Cathie Wooden says the underlying bull market is strengthening and he or she’s discovering nice shopping for alternatives within the sell-off
Ark Investment Management founder and CEO Cathie Wood said she wasn’t worried about the recent decline in her funds and that the bull market was simply expanding into other strategies like value.
The die-hard investor added that her disruptive strategy will pay off over time and she will benefit from the sell-off.
“Right now the market is expanding and we believe that the bull market is getting stronger in a sense and that will be to our advantage in the long run,” Wood said on CNBC’s Closing Bell on Monday.
Wood manages five ETFs that focus on “disruptive innovation” and have raised more than $ 15 billion in investor money this year alone. Ark’s flagship fund – Ark Innovation – returned nearly 150% in 2020 as the pandemic accelerated innovation trends and now has net assets of more than $ 17 billion. However, ARKK is down more than 11% this year as recent tech stocks have come under pressure on rising interest rates.

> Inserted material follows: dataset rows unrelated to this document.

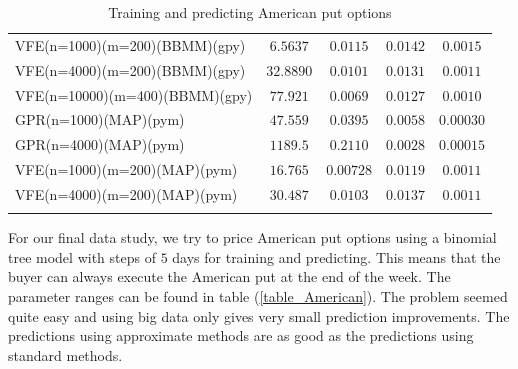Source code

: \documentclass[12pt,a4paper,oneside]{book}
\begin{document}
\begin{table}
\begin{tabular}[t]{lcccc}
VFE(n=1000)(m=200)(BBMM)(gpy)   & $6.5637$ & $0.0115$   & $0.0142$ & $0.0015$ \\\addlinespace
VFE(n=4000)(m=200)(BBMM)(gpy)   & $32.8890$ & $0.0101$   & $0.0131$ & $0.0011$ \\\addlinespace
VFE(n=10000)(m=400)(BBMM)(gpy)   & $77.921$ & $0.0069$   & $0.0127$ & $0.0010$ \\\addlinespace
GPR(n=1000)(MAP)(pym)   & $47.559$  &  $0.0395$  & $0.0058$  & $0.00030$ \\\addlinespace
GPR(n=4000)(MAP)(pym)   & $1189.5$ & $0.2110$   & $0.0028$ & $0.00015$  \\\addlinespace
VFE(n=1000)(m=200)(MAP)(pym)   & $16.765$ & $0.00728$   & $0.0119$ & $ 0.0011$ \\\addlinespace
VFE(n=4000)(m=200)(MAP)(pym)   & $30.487$ & $0.0103$   & $0.0137$ & $0.0011$  \\\addlinespace
\\\bottomrule
\end{tabular}
\caption{Training and predicting American put options}\label{Result_American}
\end{table}



\iffalse

For our final data study, we try to price American put options using a binomial tree model with steps of $5$ days for training and predicting. This means that the buyer can always execute the American put at the end of the week. The parameter ranges can be found in table (\ref{table_American}). The problem seemed quite easy and using big data only gives very small prediction improvements. The predictions using approximate methods are as good as the predictions using standard methods.
\end{document}
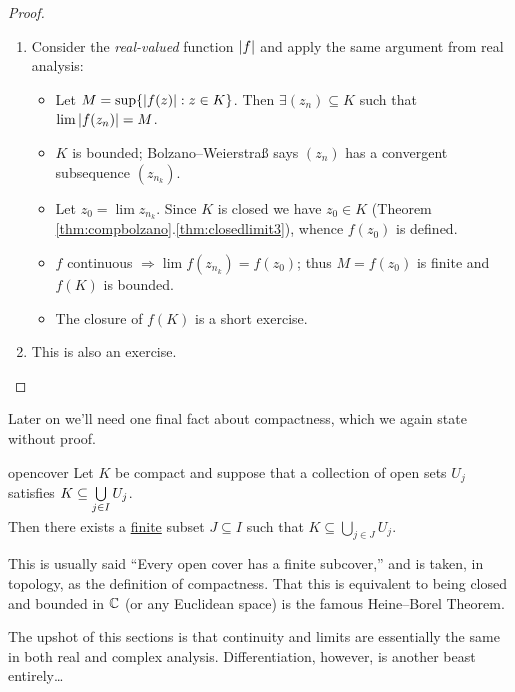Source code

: \begin{proof}{}{}
	\begin{enumerate}
	  \item Consider the \emph{real-valued} function $\left| f\right|$ and apply the same argument from real analysis:
		\begin{itemize}\itemsep0pt
		  \item Let $M=\sup\{\left| f(z)\right|:z\in K\}$. Then $\exists (z_n)\subseteq K$ such that $\lim\left| f(z_n)\right| =M$.
		  \item $K$ is bounded; Bolzano--Weierstraß says $(z_n)$ has a convergent subsequence $(z_{n_k})$.
		  \item Let $z_0=\lim z_{n_k}$. Since $K$ is closed we have $z_0\in K$ (Theorem \ref*{thm:compbolzano}.\ref{thm:closedlimit3}), whence $f(z_0)$ is defined.
		  \item $f$ continuous $\Longrightarrow\lim f(z_{n_k})= f(z_0)$; thus $M=f(z_0)$ is finite and $f(K)$ is bounded.
		  \item The closure of $f(K)$ is a short exercise.
		\end{itemize}
		\item This is also an exercise.\qedhere
	\end{enumerate}
\end{proof}

\goodbreak

Later on we'll need one final fact about compactness, which we again state without proof.

\begin{thm}{}{opencover}
	Let $K$ be compact and suppose that a collection of open sets $U_j$ satisfies $K\subseteq \smash[b]{\bigcup\limits_{j\in I} U_j}$.\par
	Then there exists a \underline{finite} subset $J\subseteq I$ such that $K\subseteq \bigcup\limits_{j\in J} U_j$.
\end{thm}

This is usually said ``Every open cover has a finite subcover,'' and is taken, in topology, as the definition of compactness. That this is equivalent to being closed and bounded in $\mathbb{C}$ (or any Euclidean space) is the famous Heine--Borel Theorem.\smallbreak

The upshot of this sections is that continuity and limits are essentially the same in both real and complex analysis. Differentiation, however, is another beast entirely\ldots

“We have great opportunities” in the sale to buy the game-only names in the fund, said Wood. “If we get such opportunities to invest in pure games instead of more mature games, we will go back to pure games.”
“We are becoming more and more optimistic about our portfolios in this sell-off,” she added.
Wood took the recent technical weakness as an opportunity to buy the jump into some of their ETF’s top positions. Wood has made major purchases at Tesla, Teladoc, Zoom Video, and Palantir, according to the company. Ark Innovation also recently acquired shares in Square, Roku, Zillow, and Shopify.
Investors have left some of their high-growth names as bond yields have risen in recent weeks. According to Wood, Ark Invest is impressed that the market has never priced in a 0.5%, 1%, or 1.5% return for the 10-year U.S. Treasury Department.
“We believe the speed of rate hikes is terrifying. In a low interest rate environment, it became very comfortable: not much has changed, the Fed has our backs and so on,” said Wood.
Wood added that this type of withdrawal happened to Ark in the fourth quarter of 2016 when President Donald Trump was elected and promised to cut tax rates. During this time, Ark’s strategies turned negative.
“The bull market expanded to include value or more cyclical sectors and I thought this would be very good news for our strategies over the long term. The worst that could happen to us was another tech and telecom bubble in which the market narrowed so few groups won, “said Wood.
Ark Innovation is more than 30% off its recent high. The ETF closed 5.8% on Monday.